Instructions to follow —
Filter the listing below for "size" and report every line that has it.

Input data —

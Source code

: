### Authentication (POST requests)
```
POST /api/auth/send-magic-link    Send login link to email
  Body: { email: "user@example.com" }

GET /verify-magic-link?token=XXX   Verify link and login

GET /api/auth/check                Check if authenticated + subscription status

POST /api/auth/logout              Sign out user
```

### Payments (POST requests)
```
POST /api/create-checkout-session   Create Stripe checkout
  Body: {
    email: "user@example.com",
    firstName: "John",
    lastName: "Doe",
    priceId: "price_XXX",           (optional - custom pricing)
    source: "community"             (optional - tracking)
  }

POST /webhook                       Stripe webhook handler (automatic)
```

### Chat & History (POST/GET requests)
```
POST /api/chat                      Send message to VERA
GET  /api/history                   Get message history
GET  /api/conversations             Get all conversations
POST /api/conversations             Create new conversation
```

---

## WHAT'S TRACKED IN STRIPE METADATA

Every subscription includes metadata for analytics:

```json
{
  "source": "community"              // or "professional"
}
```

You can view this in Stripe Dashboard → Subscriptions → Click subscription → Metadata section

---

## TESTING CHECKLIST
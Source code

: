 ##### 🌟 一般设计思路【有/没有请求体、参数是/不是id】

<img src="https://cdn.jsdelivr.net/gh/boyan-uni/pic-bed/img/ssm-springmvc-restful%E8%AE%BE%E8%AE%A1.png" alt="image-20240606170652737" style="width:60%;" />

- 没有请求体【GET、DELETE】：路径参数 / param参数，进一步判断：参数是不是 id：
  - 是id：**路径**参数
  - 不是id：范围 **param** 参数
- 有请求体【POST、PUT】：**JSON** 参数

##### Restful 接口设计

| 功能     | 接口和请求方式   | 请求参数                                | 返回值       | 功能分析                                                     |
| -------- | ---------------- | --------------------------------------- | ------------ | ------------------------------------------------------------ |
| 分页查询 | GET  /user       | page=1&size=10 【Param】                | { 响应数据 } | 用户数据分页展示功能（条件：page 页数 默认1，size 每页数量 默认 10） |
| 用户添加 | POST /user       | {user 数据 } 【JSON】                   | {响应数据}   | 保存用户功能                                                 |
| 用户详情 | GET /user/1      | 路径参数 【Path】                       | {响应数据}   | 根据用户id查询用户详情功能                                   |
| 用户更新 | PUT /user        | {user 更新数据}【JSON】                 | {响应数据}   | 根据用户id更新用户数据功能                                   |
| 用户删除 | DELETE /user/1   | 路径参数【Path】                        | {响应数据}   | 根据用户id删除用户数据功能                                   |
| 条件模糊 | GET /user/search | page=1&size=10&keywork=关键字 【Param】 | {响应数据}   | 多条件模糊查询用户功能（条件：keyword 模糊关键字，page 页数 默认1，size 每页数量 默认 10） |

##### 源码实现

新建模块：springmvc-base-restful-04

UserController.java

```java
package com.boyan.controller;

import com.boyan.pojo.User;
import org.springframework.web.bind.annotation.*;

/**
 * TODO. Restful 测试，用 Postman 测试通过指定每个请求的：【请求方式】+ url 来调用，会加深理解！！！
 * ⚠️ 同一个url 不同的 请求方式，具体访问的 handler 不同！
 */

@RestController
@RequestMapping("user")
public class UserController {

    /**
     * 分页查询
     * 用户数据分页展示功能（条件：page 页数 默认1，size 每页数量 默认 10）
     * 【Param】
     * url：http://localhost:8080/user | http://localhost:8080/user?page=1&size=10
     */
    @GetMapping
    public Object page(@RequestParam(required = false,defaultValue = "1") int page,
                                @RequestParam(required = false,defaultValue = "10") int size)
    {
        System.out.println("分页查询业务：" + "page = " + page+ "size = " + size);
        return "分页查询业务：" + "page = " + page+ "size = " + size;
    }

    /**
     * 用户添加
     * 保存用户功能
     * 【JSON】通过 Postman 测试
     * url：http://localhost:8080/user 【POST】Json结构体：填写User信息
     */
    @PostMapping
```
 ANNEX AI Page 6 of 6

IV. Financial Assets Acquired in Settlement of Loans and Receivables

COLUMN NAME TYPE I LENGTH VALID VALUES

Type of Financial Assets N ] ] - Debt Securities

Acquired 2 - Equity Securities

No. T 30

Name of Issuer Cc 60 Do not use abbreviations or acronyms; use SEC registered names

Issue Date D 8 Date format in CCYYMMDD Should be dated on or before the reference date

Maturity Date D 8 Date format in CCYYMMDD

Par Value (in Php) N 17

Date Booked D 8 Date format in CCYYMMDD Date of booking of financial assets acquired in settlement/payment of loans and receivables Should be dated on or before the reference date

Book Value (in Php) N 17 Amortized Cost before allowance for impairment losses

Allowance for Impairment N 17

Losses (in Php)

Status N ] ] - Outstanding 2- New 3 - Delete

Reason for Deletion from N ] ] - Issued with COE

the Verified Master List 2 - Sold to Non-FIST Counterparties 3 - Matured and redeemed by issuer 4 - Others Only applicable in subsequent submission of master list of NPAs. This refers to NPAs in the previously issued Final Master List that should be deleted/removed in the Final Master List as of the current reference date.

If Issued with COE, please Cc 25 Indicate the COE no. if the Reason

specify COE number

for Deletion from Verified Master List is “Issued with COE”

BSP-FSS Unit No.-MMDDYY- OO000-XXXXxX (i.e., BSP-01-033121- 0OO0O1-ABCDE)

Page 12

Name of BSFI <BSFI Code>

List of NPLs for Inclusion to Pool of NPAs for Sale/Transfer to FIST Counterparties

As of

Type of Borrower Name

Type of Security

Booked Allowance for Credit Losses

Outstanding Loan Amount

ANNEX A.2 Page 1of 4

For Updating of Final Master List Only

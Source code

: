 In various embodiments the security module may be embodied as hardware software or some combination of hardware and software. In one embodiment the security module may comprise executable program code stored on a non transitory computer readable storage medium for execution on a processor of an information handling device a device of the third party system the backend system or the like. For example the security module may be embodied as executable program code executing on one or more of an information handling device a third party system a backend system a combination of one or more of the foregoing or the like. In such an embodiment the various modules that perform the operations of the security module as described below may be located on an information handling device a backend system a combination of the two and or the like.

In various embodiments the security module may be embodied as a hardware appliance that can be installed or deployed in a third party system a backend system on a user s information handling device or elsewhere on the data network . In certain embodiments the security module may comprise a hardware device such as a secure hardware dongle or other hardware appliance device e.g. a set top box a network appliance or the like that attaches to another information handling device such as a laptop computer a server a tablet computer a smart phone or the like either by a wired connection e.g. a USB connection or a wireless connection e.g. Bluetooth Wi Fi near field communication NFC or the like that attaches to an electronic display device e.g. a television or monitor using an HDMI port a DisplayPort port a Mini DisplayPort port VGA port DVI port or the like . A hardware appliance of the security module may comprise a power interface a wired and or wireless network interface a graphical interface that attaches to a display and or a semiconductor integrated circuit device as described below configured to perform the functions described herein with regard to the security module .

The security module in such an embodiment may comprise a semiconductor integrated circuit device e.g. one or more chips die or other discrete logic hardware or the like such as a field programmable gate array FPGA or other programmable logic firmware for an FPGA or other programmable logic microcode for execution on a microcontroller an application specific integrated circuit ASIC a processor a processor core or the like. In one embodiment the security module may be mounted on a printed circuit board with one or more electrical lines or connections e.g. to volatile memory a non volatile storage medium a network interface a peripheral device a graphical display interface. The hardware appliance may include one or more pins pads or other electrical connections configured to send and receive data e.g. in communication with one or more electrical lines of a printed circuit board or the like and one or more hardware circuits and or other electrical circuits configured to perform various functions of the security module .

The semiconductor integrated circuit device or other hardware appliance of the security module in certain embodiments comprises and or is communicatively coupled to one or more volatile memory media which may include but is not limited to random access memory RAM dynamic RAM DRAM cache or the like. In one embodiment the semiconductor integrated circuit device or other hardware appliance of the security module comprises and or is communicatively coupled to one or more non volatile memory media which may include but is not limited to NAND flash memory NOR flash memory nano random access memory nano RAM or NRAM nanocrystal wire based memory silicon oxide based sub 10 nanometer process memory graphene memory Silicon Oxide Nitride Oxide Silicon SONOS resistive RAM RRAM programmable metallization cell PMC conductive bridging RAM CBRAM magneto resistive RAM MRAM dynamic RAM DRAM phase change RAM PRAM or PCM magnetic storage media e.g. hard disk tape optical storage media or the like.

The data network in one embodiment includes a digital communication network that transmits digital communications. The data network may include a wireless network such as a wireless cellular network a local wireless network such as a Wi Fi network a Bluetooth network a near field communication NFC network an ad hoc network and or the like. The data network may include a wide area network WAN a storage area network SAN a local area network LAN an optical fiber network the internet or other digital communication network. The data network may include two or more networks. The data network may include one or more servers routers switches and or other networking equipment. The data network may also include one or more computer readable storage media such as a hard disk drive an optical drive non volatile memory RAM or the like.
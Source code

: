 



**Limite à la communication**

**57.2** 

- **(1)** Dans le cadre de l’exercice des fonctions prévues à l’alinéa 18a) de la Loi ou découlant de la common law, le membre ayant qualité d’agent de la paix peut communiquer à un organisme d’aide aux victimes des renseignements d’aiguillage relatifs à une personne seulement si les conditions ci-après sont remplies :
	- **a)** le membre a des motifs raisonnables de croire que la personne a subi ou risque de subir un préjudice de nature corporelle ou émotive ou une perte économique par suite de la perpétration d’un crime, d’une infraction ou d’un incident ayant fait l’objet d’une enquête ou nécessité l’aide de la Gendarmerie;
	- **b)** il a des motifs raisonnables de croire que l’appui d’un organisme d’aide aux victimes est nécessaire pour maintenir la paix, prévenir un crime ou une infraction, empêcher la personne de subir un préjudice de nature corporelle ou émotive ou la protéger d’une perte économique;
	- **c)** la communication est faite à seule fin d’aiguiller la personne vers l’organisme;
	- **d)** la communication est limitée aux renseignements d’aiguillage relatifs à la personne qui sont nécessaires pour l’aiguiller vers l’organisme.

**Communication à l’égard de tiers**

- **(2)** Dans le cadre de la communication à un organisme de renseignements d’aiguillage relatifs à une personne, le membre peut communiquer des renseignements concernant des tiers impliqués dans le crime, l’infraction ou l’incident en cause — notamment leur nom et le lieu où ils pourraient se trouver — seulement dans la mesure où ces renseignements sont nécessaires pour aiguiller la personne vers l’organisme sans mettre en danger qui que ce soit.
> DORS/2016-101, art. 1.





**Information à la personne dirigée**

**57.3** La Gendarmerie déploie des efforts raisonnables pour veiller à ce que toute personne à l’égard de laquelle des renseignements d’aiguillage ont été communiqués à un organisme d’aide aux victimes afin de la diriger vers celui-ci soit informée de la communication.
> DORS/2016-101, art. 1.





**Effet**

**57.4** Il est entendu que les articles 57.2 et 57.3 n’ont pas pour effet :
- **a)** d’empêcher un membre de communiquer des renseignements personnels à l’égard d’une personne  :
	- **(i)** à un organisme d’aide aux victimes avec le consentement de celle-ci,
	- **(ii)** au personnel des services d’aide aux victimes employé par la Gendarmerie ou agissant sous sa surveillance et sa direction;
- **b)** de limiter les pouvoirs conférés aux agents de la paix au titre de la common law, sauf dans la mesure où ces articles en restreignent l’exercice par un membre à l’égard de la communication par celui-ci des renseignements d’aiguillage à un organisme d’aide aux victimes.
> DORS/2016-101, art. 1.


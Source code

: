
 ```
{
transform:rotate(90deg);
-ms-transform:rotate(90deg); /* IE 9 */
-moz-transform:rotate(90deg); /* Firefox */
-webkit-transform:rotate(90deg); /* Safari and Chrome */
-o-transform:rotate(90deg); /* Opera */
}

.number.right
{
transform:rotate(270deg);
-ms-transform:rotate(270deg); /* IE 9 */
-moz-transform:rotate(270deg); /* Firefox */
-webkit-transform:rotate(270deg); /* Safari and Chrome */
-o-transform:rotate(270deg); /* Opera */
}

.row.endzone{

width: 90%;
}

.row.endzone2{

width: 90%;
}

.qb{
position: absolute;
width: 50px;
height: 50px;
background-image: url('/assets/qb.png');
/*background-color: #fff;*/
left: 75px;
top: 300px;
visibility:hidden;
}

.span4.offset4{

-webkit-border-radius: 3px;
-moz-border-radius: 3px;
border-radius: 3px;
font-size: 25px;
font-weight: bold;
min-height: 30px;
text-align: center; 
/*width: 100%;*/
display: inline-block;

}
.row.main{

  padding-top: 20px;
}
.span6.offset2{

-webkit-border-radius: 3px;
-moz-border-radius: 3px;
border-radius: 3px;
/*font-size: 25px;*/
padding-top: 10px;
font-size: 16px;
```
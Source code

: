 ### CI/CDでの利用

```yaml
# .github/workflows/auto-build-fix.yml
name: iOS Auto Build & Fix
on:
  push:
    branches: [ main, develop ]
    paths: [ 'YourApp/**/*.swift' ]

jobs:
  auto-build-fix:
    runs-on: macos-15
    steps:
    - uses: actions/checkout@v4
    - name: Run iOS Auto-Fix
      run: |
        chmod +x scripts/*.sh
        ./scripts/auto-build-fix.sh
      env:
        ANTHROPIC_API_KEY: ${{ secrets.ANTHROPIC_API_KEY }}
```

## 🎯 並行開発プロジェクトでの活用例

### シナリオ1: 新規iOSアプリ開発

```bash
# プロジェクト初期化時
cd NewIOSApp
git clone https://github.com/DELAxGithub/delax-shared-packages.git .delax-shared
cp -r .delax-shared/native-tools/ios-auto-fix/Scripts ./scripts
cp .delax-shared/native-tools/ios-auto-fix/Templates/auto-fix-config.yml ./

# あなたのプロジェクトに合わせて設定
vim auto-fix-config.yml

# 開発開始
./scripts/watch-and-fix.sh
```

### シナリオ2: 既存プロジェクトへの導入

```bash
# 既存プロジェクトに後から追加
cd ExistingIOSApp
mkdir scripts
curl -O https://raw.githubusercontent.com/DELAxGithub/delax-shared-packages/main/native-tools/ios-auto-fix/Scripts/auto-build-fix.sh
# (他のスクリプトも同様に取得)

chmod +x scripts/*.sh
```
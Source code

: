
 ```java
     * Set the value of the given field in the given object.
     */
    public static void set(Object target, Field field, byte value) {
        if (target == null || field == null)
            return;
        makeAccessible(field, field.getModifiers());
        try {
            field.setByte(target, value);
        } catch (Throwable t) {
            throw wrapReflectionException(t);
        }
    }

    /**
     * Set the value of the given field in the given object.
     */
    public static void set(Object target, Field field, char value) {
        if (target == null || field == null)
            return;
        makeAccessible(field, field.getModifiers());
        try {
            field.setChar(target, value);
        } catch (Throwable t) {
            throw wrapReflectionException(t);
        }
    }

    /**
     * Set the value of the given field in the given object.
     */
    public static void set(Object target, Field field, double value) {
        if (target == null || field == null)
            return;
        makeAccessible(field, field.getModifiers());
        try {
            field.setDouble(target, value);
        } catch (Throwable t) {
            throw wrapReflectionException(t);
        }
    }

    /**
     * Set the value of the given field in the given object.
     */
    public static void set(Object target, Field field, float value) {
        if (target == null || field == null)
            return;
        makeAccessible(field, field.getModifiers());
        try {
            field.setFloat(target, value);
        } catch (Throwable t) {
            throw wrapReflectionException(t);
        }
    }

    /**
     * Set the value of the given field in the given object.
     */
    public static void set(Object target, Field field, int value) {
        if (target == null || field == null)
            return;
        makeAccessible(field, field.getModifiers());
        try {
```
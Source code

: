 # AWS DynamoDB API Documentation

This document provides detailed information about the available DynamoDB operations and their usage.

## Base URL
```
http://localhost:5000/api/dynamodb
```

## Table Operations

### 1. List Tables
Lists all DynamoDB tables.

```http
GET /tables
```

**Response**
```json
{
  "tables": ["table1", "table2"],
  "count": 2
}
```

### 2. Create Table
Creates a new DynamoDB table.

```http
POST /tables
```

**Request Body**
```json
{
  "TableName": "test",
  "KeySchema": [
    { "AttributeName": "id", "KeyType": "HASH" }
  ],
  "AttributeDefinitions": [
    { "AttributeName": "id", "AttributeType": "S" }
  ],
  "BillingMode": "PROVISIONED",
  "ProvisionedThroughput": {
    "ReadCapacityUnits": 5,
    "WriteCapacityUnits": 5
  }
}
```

Answer to this problem —
| 分页查询 | GET  /user       | page=1&size=10 【Param】                | { 响应数据 } | 用户数据分页展示功能（条件：page 页数 默认1，size 每页数量 默认 10） |
| 条件模糊 | GET /user/search | page=1&size=10&keywork=关键字 【Param】 | {响应数据}   | 多条件模糊查询用户功能（条件：keyword 模糊关键字，page 页数 默认1，size 每页数量 默认 10） |
     * 用户数据分页展示功能（条件：page 页数 默认1，size 每页数量 默认 10）
     * url：http://localhost:8080/user | http://localhost:8080/user?page=1&size=10
                                @RequestParam(required = false,defaultValue = "10") int size)
        System.out.println("分页查询业务：" + "page = " + page+ "size = " + size);
        return "分页查询业务：" + "page = " + page+ "size = " + size;
font-size: 25px;
/*font-size: 25px;*/
font-size: 16px;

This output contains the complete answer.